A red blues guitar whispers, the twilight replies,
Blues hands shape sorrow ‘neath old-painted skies.
The song rolls like water — tender, unbound —
Birthplace of the blues, where lost hearts are found.

— C. James

Greenville Blues

Delta Whiskey Blues

Red guitar cryin’ under juke joint light,
Mad Dog whisperin’ through the night.
Heart broke easy, strings stayed true—
Ain’t nothin’ left but the Delta blues.

— C. James

In the dim archive of memory,
faces flicker— half-known, half-faded —
a soul in a room,
a bird that once spoke of endings and beginnings.

Ink bleeds through time,
words dissolving into whispers,
a letter never sent,
a circle unbroken, yet incomplete.

Each image—a pulse from another life,
stitched to the present with thread and longing.

The past does not die;
it rearranges itself into paper and dust,
into eyes that still search,
into symbols that mean only what we can no longer say.

Here lies what was kept,
and what was lost—
a collage of living ghosts,
the quiet archaeology
of who we have been.

— C. James

Ephemera of Existence

Remnants of a Dream

In the quiet drift between waking and gone,
memories scatter like torn paper —
edges soft with time,
ink still wet from another life.

The eye remembers what the heart forgot,
a flicker of color,
a half-formed sound,
a sky painted in fragments of thought.

Dreams do not end,
they dissolve —
leaving only traces:
a cloud, a whisper,
a line that once meant something
in the architecture of the mind

— C. James

In the low-lit glow of a juke joint night,
Bottles clink soft, laughter burns bright.
The band kicks a tune, hot and alive,
Feet hit the floor, their spirits revive.

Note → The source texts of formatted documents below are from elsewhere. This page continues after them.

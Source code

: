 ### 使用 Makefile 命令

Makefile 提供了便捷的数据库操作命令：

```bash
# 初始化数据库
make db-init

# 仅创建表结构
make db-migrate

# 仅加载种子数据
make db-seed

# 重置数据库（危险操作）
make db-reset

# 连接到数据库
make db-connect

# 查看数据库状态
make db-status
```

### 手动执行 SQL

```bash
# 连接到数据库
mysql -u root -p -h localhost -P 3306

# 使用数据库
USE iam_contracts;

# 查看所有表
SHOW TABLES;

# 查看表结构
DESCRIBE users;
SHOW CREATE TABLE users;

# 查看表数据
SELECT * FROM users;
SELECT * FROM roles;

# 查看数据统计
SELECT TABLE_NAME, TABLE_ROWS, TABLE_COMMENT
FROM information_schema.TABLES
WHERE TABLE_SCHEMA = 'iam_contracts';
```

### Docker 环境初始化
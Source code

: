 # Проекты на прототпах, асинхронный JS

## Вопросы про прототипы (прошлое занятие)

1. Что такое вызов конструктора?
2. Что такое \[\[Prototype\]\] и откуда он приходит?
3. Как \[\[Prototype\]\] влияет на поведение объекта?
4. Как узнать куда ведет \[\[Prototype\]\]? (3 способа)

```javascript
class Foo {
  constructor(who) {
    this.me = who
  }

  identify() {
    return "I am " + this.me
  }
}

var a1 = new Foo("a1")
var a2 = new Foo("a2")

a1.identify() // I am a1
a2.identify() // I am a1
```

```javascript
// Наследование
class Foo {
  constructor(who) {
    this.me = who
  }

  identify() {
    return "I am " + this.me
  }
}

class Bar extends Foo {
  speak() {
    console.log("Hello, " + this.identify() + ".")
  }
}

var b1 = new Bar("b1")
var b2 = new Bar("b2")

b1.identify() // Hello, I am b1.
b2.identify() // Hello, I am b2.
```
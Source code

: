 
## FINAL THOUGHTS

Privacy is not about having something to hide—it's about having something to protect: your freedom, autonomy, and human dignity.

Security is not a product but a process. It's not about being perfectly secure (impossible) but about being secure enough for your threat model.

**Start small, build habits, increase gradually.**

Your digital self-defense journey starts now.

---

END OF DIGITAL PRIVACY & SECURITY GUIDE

He takes her hand, rough from the field,
She spins with a grace no hardship can steal.
Calloused palms, weary bones,
Here on this floor they’re flesh and soul alone.

The harmonica wails, the guitar moans sweet,
But the rhythm says freedom in every beat.
No cotton, no hoes, no back-breaking sun,
Just friends, just family, just joy hard-won.

Their lives may be heavy when daylight comes,
But here they are lighter than the rolling drums.
Two hearts in motion, loose and free,
Dancing away their history.

And when the night winds down to hush,
They’ll carry that spark, that tender rush—
Knowing in the juke joint’s golden flame,
They were more than struggle, more than pain.